Atomic Emission Spectroscopy—It Lasts and Lasts and Lasts

Atomic emission spectroscopy, probably the first of the spectrometric methods to be used for elemental analysis, is still among the most popular. Paradoxically, however, this most durable technique is also the one that has undergone the most change. The earliest procedures ordinarily employed chemical flames as atomization and excitation devices. Then, in the 1940s and 1950s it was found that electrical discharges such as the dc arc and high-voltage spark offer greater sensitivity and applicability to a broader range of sample types. Glow-discharge devices became available shortly thereafter and were shown to offer higher precision, albeit at the cost of lower sample throughput. In the 1960s and 1970s, the inductively coupled plasma was heralded as the newest and most powerful emission source devised to that date. Along the way, workers also explored the utility of microwave plasmas, electrically heated furnaces, flowing afterglows, and combinations of sources. Amazingly, most of these devices are still in common use. Flame emission spectroscopy is the technique of choice for determining alkali metals in many clinical samples, and the high-voltage spark is the mainstay for quantitation in the metals industry.
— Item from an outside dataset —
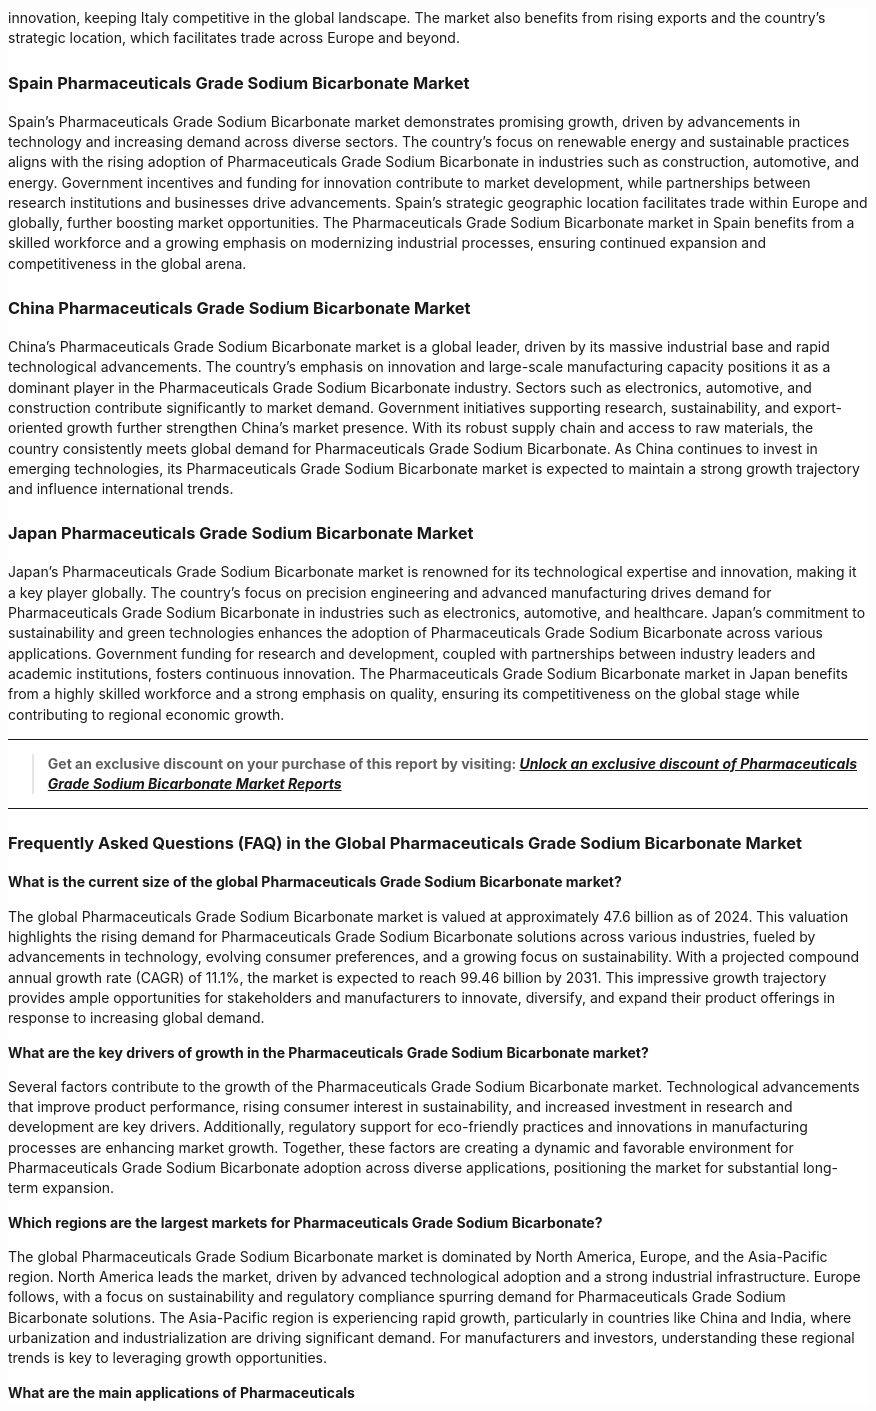 innovation, keeping Italy competitive in the global landscape. The market also benefits from rising exports and the country&rsquo;s strategic location, which facilitates trade across Europe and beyond.</p><h3>Spain Pharmaceuticals Grade Sodium Bicarbonate Market</h3><p>Spain&rsquo;s Pharmaceuticals Grade Sodium Bicarbonate market demonstrates promising growth, driven by advancements in technology and increasing demand across diverse sectors. The country&rsquo;s focus on renewable energy and sustainable practices aligns with the rising adoption of Pharmaceuticals Grade Sodium Bicarbonate in industries such as construction, automotive, and energy. Government incentives and funding for innovation contribute to market development, while partnerships between research institutions and businesses drive advancements. Spain&rsquo;s strategic geographic location facilitates trade within Europe and globally, further boosting market opportunities. The Pharmaceuticals Grade Sodium Bicarbonate market in Spain benefits from a skilled workforce and a growing emphasis on modernizing industrial processes, ensuring continued expansion and competitiveness in the global arena.</p><h3>China Pharmaceuticals Grade Sodium Bicarbonate Market</h3><p>China&rsquo;s Pharmaceuticals Grade Sodium Bicarbonate market is a global leader, driven by its massive industrial base and rapid technological advancements. The country&rsquo;s emphasis on innovation and large-scale manufacturing capacity positions it as a dominant player in the Pharmaceuticals Grade Sodium Bicarbonate industry. Sectors such as electronics, automotive, and construction contribute significantly to market demand. Government initiatives supporting research, sustainability, and export-oriented growth further strengthen China&rsquo;s market presence. With its robust supply chain and access to raw materials, the country consistently meets global demand for Pharmaceuticals Grade Sodium Bicarbonate. As China continues to invest in emerging technologies, its Pharmaceuticals Grade Sodium Bicarbonate market is expected to maintain a strong growth trajectory and influence international trends.</p><h3>Japan Pharmaceuticals Grade Sodium Bicarbonate Market</h3><p>Japan&rsquo;s Pharmaceuticals Grade Sodium Bicarbonate market is renowned for its technological expertise and innovation, making it a key player globally. The country&rsquo;s focus on precision engineering and advanced manufacturing drives demand for Pharmaceuticals Grade Sodium Bicarbonate in industries such as electronics, automotive, and healthcare. Japan&rsquo;s commitment to sustainability and green technologies enhances the adoption of Pharmaceuticals Grade Sodium Bicarbonate across various applications. Government funding for research and development, coupled with partnerships between industry leaders and academic institutions, fosters continuous innovation. The Pharmaceuticals Grade Sodium Bicarbonate market in Japan benefits from a highly skilled workforce and a strong emphasis on quality, ensuring its competitiveness on the global stage while contributing to regional economic growth.</p><hr /><blockquote><p><strong>Get an exclusive discount on your purchase of this report by visiting: <em><a href="://marketresearchpulse.com/ask-for-discount/54601?utm_source=Github&amp;utm_medium=052">Unlock an exclusive discount of Pharmaceuticals Grade Sodium Bicarbonate Market Reports</a></em>&nbsp;</strong></p></blockquote><hr /><h3>Frequently Asked Questions (FAQ) in the Global Pharmaceuticals Grade Sodium Bicarbonate Market</h3><p><strong>What is the current size of the global Pharmaceuticals Grade Sodium Bicarbonate market?</strong></p><p>The global Pharmaceuticals Grade Sodium Bicarbonate market is valued at approximately 47.6 billion as of 2024. This valuation highlights the rising demand for Pharmaceuticals Grade Sodium Bicarbonate solutions across various industries, fueled by advancements in technology, evolving consumer preferences, and a growing focus on sustainability. With a projected compound annual growth rate (CAGR) of 11.1%, the market is expected to reach 99.46 billion by 2031. This impressive growth trajectory provides ample opportunities for stakeholders and manufacturers to innovate, diversify, and expand their product offerings in response to increasing global demand.</p><p><strong>What are the key drivers of growth in the Pharmaceuticals Grade Sodium Bicarbonate market?</strong></p><p>Several factors contribute to the growth of the Pharmaceuticals Grade Sodium Bicarbonate market. Technological advancements that improve product performance, rising consumer interest in sustainability, and increased investment in research and development are key drivers. Additionally, regulatory support for eco-friendly practices and innovations in manufacturing processes are enhancing market growth. Together, these factors are creating a dynamic and favorable environment for Pharmaceuticals Grade Sodium Bicarbonate adoption across diverse applications, positioning the market for substantial long-term expansion.</p><p><strong>Which regions are the largest markets for Pharmaceuticals Grade Sodium Bicarbonate?</strong></p><p>The global Pharmaceuticals Grade Sodium Bicarbonate market is dominated by North America, Europe, and the Asia-Pacific region. North America leads the market, driven by advanced technological adoption and a strong industrial infrastructure. Europe follows, with a focus on sustainability and regulatory compliance spurring demand for Pharmaceuticals Grade Sodium Bicarbonate solutions. The Asia-Pacific region is experiencing rapid growth, particularly in countries like China and India, where urbanization and industrialization are driving significant demand. For manufacturers and investors, understanding these regional trends is key to leveraging growth opportunities.</p><p><strong>What are the main applications of Pharmaceuticals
Direct-current arc spectroscopy is routinely utilized for the characterization of recycled alloys, the inductively coupled plasma is used in laboratories throughout the world for solution samples, and the microwave plasma finds use as a chromatographic detector. At the same time these sources were being developed, explored, and adopted, alternative optical systems, detectors and detector arrays, and signal-processing approaches were being studied for use in emission spectroscopy. In this paper, these developments are outlined and used as a backdrop against which recent advances can be described.